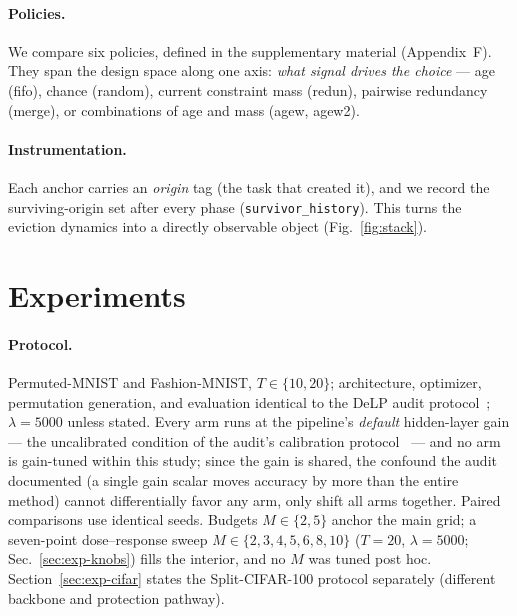 \documentclass[review,11pt,number]{elsarticle}
\newcommand{\delp}{DeLP}
\begin{document}
\paragraph{Policies.}
We compare six policies, defined in the supplementary material
(Appendix~F). They
span the design space along one axis: \emph{what signal drives the
choice} --- age (fifo), chance (random), current constraint mass
(redun), pairwise redundancy (merge), or combinations of age and mass
(agew, agew2).



\begin{sloppypar}
\paragraph{Instrumentation.}
Each anchor carries an \emph{origin} tag (the task that created it),
and we record the surviving-origin set after every phase
(\texttt{survivor\_history}). This turns the eviction dynamics into a
directly observable object (Fig.~\ref{fig:stack}).
\end{sloppypar}

\section{Experiments}
\label{sec:exp}

\paragraph{Protocol.}
Permuted-MNIST and Fashion-MNIST, $T \in \{10, 20\}$; architecture,
optimizer, permutation generation, and evaluation identical to the
\delp{} audit protocol~\cite{zhou2026delp}; $\lambda{=}5000$ unless stated. Every arm runs at the pipeline's
\emph{default} hidden-layer gain --- the uncalibrated condition of the
audit's calibration protocol~\cite{zhou2026delp} --- and no arm is
gain-tuned within this study; since the gain is shared, the confound
the audit documented (a single gain scalar moves accuracy by more than
the entire method) cannot differentially favor any arm, only shift all
arms together. Paired comparisons use identical seeds.
Budgets $M \in \{2, 5\}$ anchor the main grid; a seven-point
dose--response sweep $M \in \{2,3,4,5,6,8,10\}$ ($T{=}20$,
$\lambda{=}5000$; Sec.~\ref{sec:exp-knobs}) fills the interior, and no
$M$ was tuned post hoc.
Section~\ref{sec:exp-cifar} states the Split-CIFAR-100 protocol
separately (different backbone and protection pathway).
\end{document}
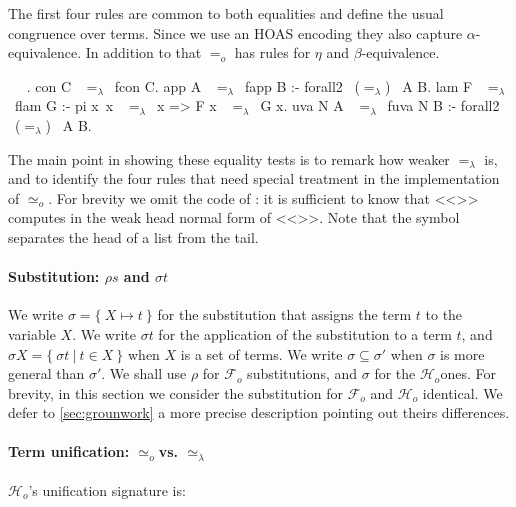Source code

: \documentclass[sigconf,natbib=false,review]{acmart}
\newcommand{\EqualRel}{\ensuremath{=}}
\newcommand{\UnifRel}{\ensuremath{\simeq}}
\newcommand{\Uo}{\texorpdfstring{\ensuremath{\UnifRel_o}\xspace}{unif\_o}}
\newcommand{\Eo}{\ensuremath{\EqualRel_o}\xspace}
\newcommand{\Ue}{\ensuremath{\UnifRel_\lambda}\xspace}
\newcommand{\Ee}{\ensuremath{\EqualRel_\lambda}\xspace}
\newcommand{\Fo}{\texorpdfstring{\ensuremath{\mathcal{F}_{\!o}\xspace}}{Fo}} %
\newcommand{\Ho}{\texorpdfstring{\ensuremath{\mathcal{H}_o}\xspace}{Ho}}
\begin{document}
The first four rules are common to both equalities
and define the usual congruence over terms. Since
we use an HOAS encoding they also capture $\alpha$-equivalence.
In addition to that \Eo has rules for $\eta$ and $\beta$-equivalence.



\begin{elpicode}
  ~ \PYG{n+nf}{(\Ee)} ~.
  con C ~\Ee~fcon C.
  app A ~\Ee~fapp B :- forall2 ~(\Ee)~ A B.
  lam F ~\Ee~flam G :- pi x\ x ~\Ee~x => F x ~\Ee~G x.
  uva N A ~\Ee~fuva N B :- forall2 ~(\Ee)~ A B.
\end{elpicode}

\noindent
The main point in showing these equality tests is to remark how
weaker \Ee is, and to identify the four rules that need special
treatment in the implementation of \Uo.
For brevity we omit the code of :
it is sufficient to know that <<>> computes in  the
weak head normal form of <<>>.
Note that the symbol \elpiIn{|} separates the head of a list from the tail.

\paragraph{Substitution: $\rho s$ and $\sigma t$}

We write $\sigma = \{~ X \mapsto t ~\}$ for the substitution that assigns
the term $t$ to the variable $X$.
We write $\sigma t$ for the application of
the substitution to a term $t$, and $\sigma X = \{~ \sigma t ~|~ t \in X ~\}$ when
$X$ is a set of terms.
We write $\sigma \subseteq \sigma'$ when $\sigma$ is more
general than $\sigma'$.
We shall use $\rho$ for \Fo{} substitutions,
and $\sigma$ for the \Ho ones.
For brevity, in this section we consider
the substitution for \Fo{} and \Ho{} identical.
We defer to \cref{sec:grounwork} a more precise description
pointing out theirs differences.

\paragraph{Term unification: \Uo vs. \Ue}

\Ho{}'s unification signature is:
\end{document}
########################################
Print the listing exactly, pictures excluded.

Written response:
 \documentclass[review,11pt,number]{elsarticle}
\newcommand{\delp}{DeLP}
\begin{document}
\paragraph{Policies.}
We compare six policies, defined in the supplementary material
(Appendix~F). They
span the design space along one axis: \emph{what signal drives the
choice} --- age (fifo), chance (random), current constraint mass
(redun), pairwise redundancy (merge), or combinations of age and mass
(agew, agew2).



\begin{sloppypar}
\paragraph{Instrumentation.}
Each anchor carries an \emph{origin} tag (the task that created it),
and we record the surviving-origin set after every phase
(\texttt{survivor\_history}). This turns the eviction dynamics into a
directly observable object (Fig.~\ref{fig:stack}).
\end{sloppypar}

\section{Experiments}
\label{sec:exp}

\paragraph{Protocol.}
Permuted-MNIST and Fashion-MNIST, $T \in \{10, 20\}$; architecture,
optimizer, permutation generation, and evaluation identical to the
\delp{} audit protocol~\cite{zhou2026delp}; $\lambda{=}5000$ unless stated. Every arm runs at the pipeline's
\emph{default} hidden-layer gain --- the uncalibrated condition of the
audit's calibration protocol~\cite{zhou2026delp} --- and no arm is
gain-tuned within this study; since the gain is shared, the confound
the audit documented (a single gain scalar moves accuracy by more than
the entire method) cannot differentially favor any arm, only shift all
arms together. Paired comparisons use identical seeds.
Budgets $M \in \{2, 5\}$ anchor the main grid; a seven-point
dose--response sweep $M \in \{2,3,4,5,6,8,10\}$ ($T{=}20$,
$\lambda{=}5000$; Sec.~\ref{sec:exp-knobs}) fills the interior, and no
$M$ was tuned post hoc.
Section~\ref{sec:exp-cifar} states the Split-CIFAR-100 protocol
separately (different backbone and protection pathway).
\end{document}
Source code

: \documentclass[sigconf,natbib=false,review]{acmart}
\newcommand{\EqualRel}{\ensuremath{=}}
\newcommand{\UnifRel}{\ensuremath{\simeq}}
\newcommand{\Uo}{\texorpdfstring{\ensuremath{\UnifRel_o}\xspace}{unif\_o}}
\newcommand{\Eo}{\ensuremath{\EqualRel_o}\xspace}
\newcommand{\Ue}{\ensuremath{\UnifRel_\lambda}\xspace}
\newcommand{\Ee}{\ensuremath{\EqualRel_\lambda}\xspace}
\newcommand{\Fo}{\texorpdfstring{\ensuremath{\mathcal{F}_{\!o}\xspace}}{Fo}} %
\newcommand{\Ho}{\texorpdfstring{\ensuremath{\mathcal{H}_o}\xspace}{Ho}}
\begin{document}
The first four rules are common to both equalities
and define the usual congruence over terms. Since
we use an HOAS encoding they also capture $\alpha$-equivalence.
In addition to that \Eo has rules for $\eta$ and $\beta$-equivalence.



\begin{elpicode}
  ~ \PYG{n+nf}{(\Ee)} ~.
  con C ~\Ee~fcon C.
  app A ~\Ee~fapp B :- forall2 ~(\Ee)~ A B.
  lam F ~\Ee~flam G :- pi x\ x ~\Ee~x => F x ~\Ee~G x.
  uva N A ~\Ee~fuva N B :- forall2 ~(\Ee)~ A B.
\end{elpicode}

\noindent
The main point in showing these equality tests is to remark how
weaker \Ee is, and to identify the four rules that need special
treatment in the implementation of \Uo.
For brevity we omit the code of :
it is sufficient to know that <<>> computes in  the
weak head normal form of <<>>.
Note that the symbol \elpiIn{|} separates the head of a list from the tail.

\paragraph{Substitution: $\rho s$ and $\sigma t$}

We write $\sigma = \{~ X \mapsto t ~\}$ for the substitution that assigns
the term $t$ to the variable $X$.
We write $\sigma t$ for the application of
the substitution to a term $t$, and $\sigma X = \{~ \sigma t ~|~ t \in X ~\}$ when
$X$ is a set of terms.
We write $\sigma \subseteq \sigma'$ when $\sigma$ is more
general than $\sigma'$.
We shall use $\rho$ for \Fo{} substitutions,
and $\sigma$ for the \Ho ones.
For brevity, in this section we consider
the substitution for \Fo{} and \Ho{} identical.
We defer to \cref{sec:grounwork} a more precise description
pointing out theirs differences.

\paragraph{Term unification: \Uo vs. \Ue}

\Ho{}'s unification signature is:
\end{document}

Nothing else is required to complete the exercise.